Is there WiFi on it?
There's no WiFi on it at the moment. I think we'd like to put some WiFi on it in the future. There are issues with the FCC, from an administrative point of view, it's much harder to sell a product with a radio in it. But in the future we'd like to do that, but to be honest it's hard enough to get a product like this through the approvals process.
Ok, so you would receive just the main board of the computer. You'd put it down, put in a power supply. We've designed it to use a mobile phone power supply. There's now a European standard for mobile phone chargers, which uses the 5V micro-USB form factor. We expect more people have mobile phone chargers. If you don't have it, those are available on eBay for one or two euros. Then you plug a display into it. So you can plug an old-style standard definition television, or a modern HD TV, or a DVI monitor, you plug an Ethernet cable into the socket, and then a keyboard and mouse into the two USB ports.

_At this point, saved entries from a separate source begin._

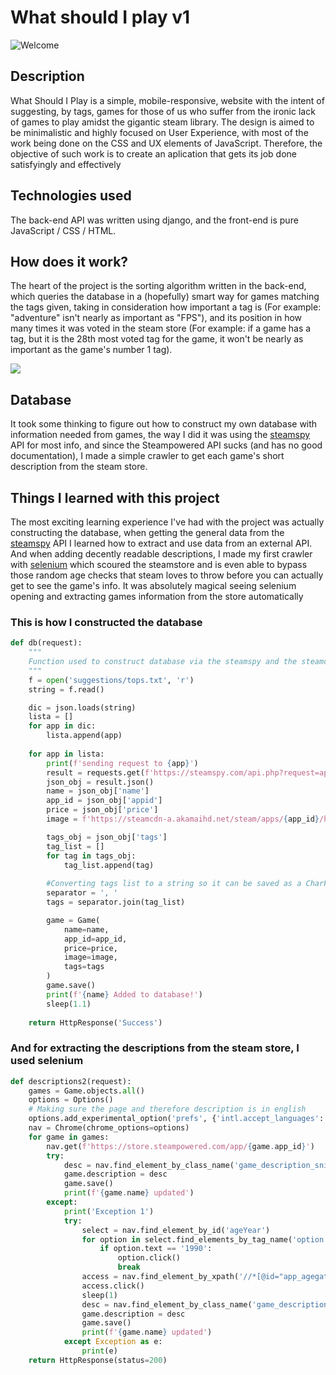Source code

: # What should I play v1
![Welcome](https://i.postimg.cc/QjVwf8XR/Screenshot-1.jpg)

## Description
 What Should I Play is a simple, mobile-responsive, website with the intent of suggesting, by tags, games for those of us who suffer from the ironic lack of games to play amidst the gigantic steam library.
 The design is aimed to be minimalistic and highly focused on User Experience, with most of the work being done on the CSS and UX elements of JavaScript.
 Therefore, the objective of such work is to create an aplication that gets its job done satisfyingly and effectively

## Technologies used
The back-end API was written using django, and the front-end is pure JavaScript / CSS / HTML.

## How does it work?
The heart of the project is the sorting algorithm written in the back-end, which queries the database in a (hopefully) smart way for games matching the tags given, taking in consideration how important a tag is (For example: "adventure" isn't nearly as important as "FPS"), and its position in how many times it was voted in the steam store (For example: if a game has a tag, but it is the 28th most voted tag for the game, it won't be nearly as important as the game's number 1 tag).

<img src="WSIP-demo.gif?raw=true">

## Database
It took some thinking to figure out how to construct my own database with information needed from games, the way I did it was using the [steamspy](https://steamspy.com/) API for most info, and since the Steampowered API sucks (and has no good documentation), I made a simple crawler to get each game's short description from the steam store.

## Things I learned with this project
The most exciting learning experience I've had with the project was actually constructing the database, when getting the general data from the [steamspy](https://steamspy.com/) API I learned how to extract and use data from an external API. And when adding decently readable descriptions, I made my first crawler with [selenium](https://selenium-python.readthedocs.io/) which scoured the steamstore and is even able to bypass those random age checks that steam loves to throw before you can actually get to see the game's info. It was absolutely magical seeing selenium opening and extracting games information from the store automatically

### This is how I constructed the database
```python
def db(request):
    """
    Function used to construct database via the steamspy and the steamcdn API's
    """
    f = open('suggestions/tops.txt', 'r')
    string = f.read()

    dic = json.loads(string)
    lista = []
    for app in dic:
        lista.append(app)
    
    for app in lista:
        print(f'sending request to {app}')
        result = requests.get(f'https://steamspy.com/api.php?request=appdetails&appid={app}')
        json_obj = result.json()
        name = json_obj['name']
        app_id = json_obj['appid']
        price = json_obj['price']
        image = f'https://steamcdn-a.akamaihd.net/steam/apps/{app_id}/header.jpg'

        tags_obj = json_obj['tags']
        tag_list = []
        for tag in tags_obj:
            tag_list.append(tag)
        
        #Converting tags list to a string so it can be saved as a CharField
        separator = ', '
        tags = separator.join(tag_list)

        game = Game(
            name=name,
            app_id=app_id,
            price=price,
            image=image,
            tags=tags
        )
        game.save()
        print(f'{name} Added to database!')
        sleep(1.1) 
  
    return HttpResponse('Success')
```

### And for extracting the descriptions from the steam store, I used selenium
```python
def descriptions2(request):
    games = Game.objects.all()
    options = Options()
    # Making sure the page and therefore description is in english
    options.add_experimental_option('prefs', {'intl.accept_languages': 'en,en_US'})
    nav = Chrome(chrome_options=options)
    for game in games:
        nav.get(f'https://store.steampowered.com/app/{game.app_id}')
        try:
            desc = nav.find_element_by_class_name('game_description_snippet').text
            game.description = desc
            game.save()
            print(f'{game.name} updated')
        except:
            print('Exception 1')
            try:
                select = nav.find_element_by_id('ageYear')
                for option in select.find_elements_by_tag_name('option'):
                    if option.text == '1990':
                        option.click()
                        break
                access = nav.find_element_by_xpath('//*[@id="app_agegate"]/div[1]/div[3]/a[1]')
                access.click()
                sleep(1)
                desc = nav.find_element_by_class_name('game_description_snippet').text
                game.description = desc
                game.save()
                print(f'{game.name} updated')
            except Exception as e:
                print(e)
    return HttpResponse(status=200)
```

Then the last thing you have to do is put in an SD card in there. The SD card provides us with our system storage. We obviously don't provide storage at that price point, so we use an SD card. We believe a lot of people have SD cards lying around in their digital cameras. You can download an operating system image from our website and burn it onto the SD card. Alternatively we will sell you a pre-formatted SD card for not very much money.
We believe quite strongly that there is a good rationale for teaching children to program in that it's required in the future economic well-being. There is a desperate need for more engineers. This project came out of several of us who work out of the missions at the University of Cambridge, and we observed that the number of people applying and the quality of people applying for computer science were falling off. The people we were getting were still intelligent, but they had done much less. People of my generation would have done a lot of programming by the time they came to university, now people have done much less, so the university has to spend a lot of time early on, bringing people up to the level that they would have previously assumed.

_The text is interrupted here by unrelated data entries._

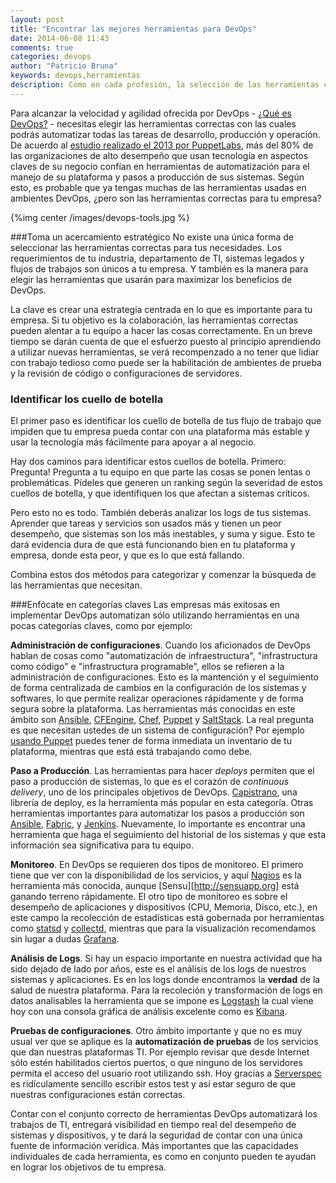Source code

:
 ```yaml
---
layout: post
title: "Encontrar las mejores herramientas para DevOps"
date: 2014-06-08 11:43
comments: true
categories: devops
author: "Patricio Bruna"
keywords: devops,herramientas
description: Como en cada profesión, la selección de las herramientas correctas puede hacer la diferencia entre un trabajo feliz o miserable.
---
```

Para alcanzar la velocidad y agilidad ofrecida por DevOps - [¿Qué es DevOps?](http://blog.itlinux.cl/blog/2013/10/23/que-es-devops/) - necesitas elegir las herramientas correctas con las cuales podrás automatizar todas las tareas de desarrollo, producción y operación. De acuerdo al [estudio realizado el 2013 por PuppetLabs](http://puppetlabs.com/blog/2013-state-of-devops-benchmark-your-organization), más del 80% de las organizaciones de alto desempeño que usan tecnología en aspectos claves de su negocio confían en herramientas de automatización para el manejo de su plataforma y pasos a producción de sus sistemas. Según esto, es probable que ya tengas muchas de las herramientas usadas en ambientes DevOps, ¿pero son las herramientas correctas para tu empresa?


{%img center /images/devops-tools.jpg %}

###Toma un acercamiento estratégico
No existe una única forma de seleccionar las herramientas correctas para tus necesidades. Los requerimientos de tu industria, departamento de TI, sistemas legados y flujos de trabajos son únicos a tu empresa. Y también es la manera para elegir las herramientas que usarán para maximizar los beneficios de DevOps.

La clave es crear una estrategia centrada en lo que es importante para tu empresa. Si tu objetivo es la colaboración, las herramientas correctas pueden alentar a tu equipo a hacer las cosas correctamente. En un breve tiempo se darán cuenta de que el esfuerzo puesto al principio aprendiendo a utilizar nuevas herramientas, se verá recompenzado a no tener que lidiar con trabajo tedioso como puede ser la habilitación de ambientes de prueba y la revisión de código o configuraciones de servidores.


### Identificar los cuello de botella
El primer paso es identificar los cuello de botella de tus flujo de trabajo que impiden que tu empresa pueda contar con una plataforma más estable y usar la tecnología más fácilmente para apoyar a al negocio.

Hay dos caminos para identificar estos cuellos de botella. Primero: Pregunta! Pregunta a tu equipo en que parte las cosas se ponen lentas o problemáticas. Pídeles que generen un ranking según la severidad de estos cuellos de botella, y que identifiquen los que afectan a sistemas críticos.

Pero esto no es todo. También deberás analizar los logs de tus sistemas. Aprender que tareas y servicios son usados más y tienen un peor desempeño, que sistemas son los más inestables, y suma y sigue. Esto te dará evidencia dura de que está funcionando bien en tu plataforma y empresa, donde esta peor, y que es lo que está fallando.

Combina estos dos métodos para categorizar y comenzar la búsqueda de las herramientas que necesitan.

###Enfócate en categorías claves
Las empresas más exitosas en implementar DevOps automatizan sólo utilizando herramientas en una pocas categorías claves, como por ejemplo:

**Administración de configuraciones**. Cuando los aficionados de DevOps hablan de cosas como "automatización de infraestructura", "infrastructura como código" e "infrastructura programable", ellos se refieren a la administración de configuraciones. Esto es la mantención y el seguimiento de forma centralizada de cambios en la configuración de los sistemas y softwares, lo que permite realizar operaciones rápidamente y de forma segura sobre la plataforma. Las herramientas más conocidas en este ámbito son [Ansible](http://www.ansible.com), [CFEngine](https://cfengine.com), [Chef](http://www.getchef.com), [Puppet](http://www.puppetlabs.com) y [SaltStack](http://www.saltstack.com). La real pregunta es que necesitan ustedes de un sistema de configuración? Por ejemplo [usando Puppet](http://blog.itlinux.cl/blog/categories/puppet/) puedes tener de forma inmediata un inventario de tu plataforma, mientras que está está trabajando como debe.

**Paso a Producción**. Las herramientas para hacer _deploys_ permiten que el paso a producción de sistemas, lo que es el corazón de _continuous delivery_, uno de los principales objetivos de DevOps. [Capistrano](http://capistranorb.com), una librería de deploy, es la herramienta más popular en esta categoría. Otras herramientas importantes para automatizar los pasos a producción son [Ansible](http://www.ansible.com/home), [Fabric](http://www.fabfile.org), y [Jenkins](http://jenkins-ci.org). Nuevamente, lo importante es encontrar una herramienta que haga el seguimiento del historial de los sistemas y que esta información sea significativa para tu equipo.

**Monitoreo**. En DevOps se requieren dos tipos de monitoreo. El primero tiene que ver con la disponibilidad de los servicios, y aquí [Nagios](http://www.nagios.org) es la herramienta más conocida, aunque [Sensu][http://sensuapp.org] está ganando terreno rápidamente. El otro tipo de monitoreo es sobre el desempeño de aplicaciones y dispositivos (CPU, Memoria, Disco, etc.), en este campo la recolección de estadísticas está gobernada por herramientas como [statsd](https://github.com/etsy/statsd/) y [collectd](http://www.collectd.org), mientras que para la visualización recomendamos sin lugar a dudas [Grafana](http://grafana.org).

**Análisis de Logs**. Si hay un espacio importante en nuestra actividad que ha sido dejado de lado por años, este es el análisis de los logs de nuestros sistemas y aplicaciones. Es en los logs donde encontramos la **verdad** de la salud de nuestra plataforma. Para la recoleción y transformación de logs en datos analisables la herramienta que se impone es [Logstash](http://www.elasticsearch.org/overview/logstash/) la cual viene hoy con una consola gráfica de análisis excelente como es [Kibana](http://www.elasticsearch.org/overview/kibana/).

**Pruebas de configuraciones**. Otro ámbito importante y que no es muy usual ver que se aplique es la **automatización de pruebas** de los servicios que dan nuestras plataformas TI. Por ejemplo revisar que desde Internet sólo estén habilitados ciertos puertos, o que ninguno de los servidores permita el acceso del usuario root utilizando ssh. Hoy gracias a [Serverspec](http://serverspec.org) es ridículamente sencillo escribir estos test y así estar seguro de que nuestras configuraciones están correctas.

Contar con el conjunto correcto de herramientas DevOps automatizará los trabajos de TI, entregará visibilidad en tiempo real del desempeño de sistemas y dispositivos, y te dará la seguridad de contar con una única fuente de información verídica. Más importantes que las capacidades individuales de cada herramienta, es como en conjunto pueden te ayudan en lograr los objetivos de tu empresa.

It's interesting that you say that it's designed to teach kids in the UK or Europe to program, when I would imagine that people that you're targeting, it seems that most of them would have access to PCs at their homes or schools or workplaces. Many might assume that it was initially designed to be a computer for the developing world.
We've looked around at the level of penetration of computers in the developed world. You find a significant number of families, less wealthy families, that don't have computers at all. You have a whole socio-economic group which has very, very low penetration with computers. You have then a bulk of the middle class where you have a situation where you have a family computer, but it's this thing where the child isn't encouraged to mess around with it.
The analogy I like to use is that you wouldn't let the child take the family car apart, but you might let your child take his or her bike apart. So the intention here is to provide something that is cheap enough that you can give it to your child, and your child has complete license to do whatever he or she wants to do with it. And even if there is another PC in the house, the point is that this device, is that this is a device that belongs to the child, and that the child can break if necessary. It's quite hard to break. But he or she can break it with little consequence, because it's replaceable and it's not the family PC. It doesn't wipe out the family's ability to word process or to access the Internet if the child happens to do something regrettable to the device.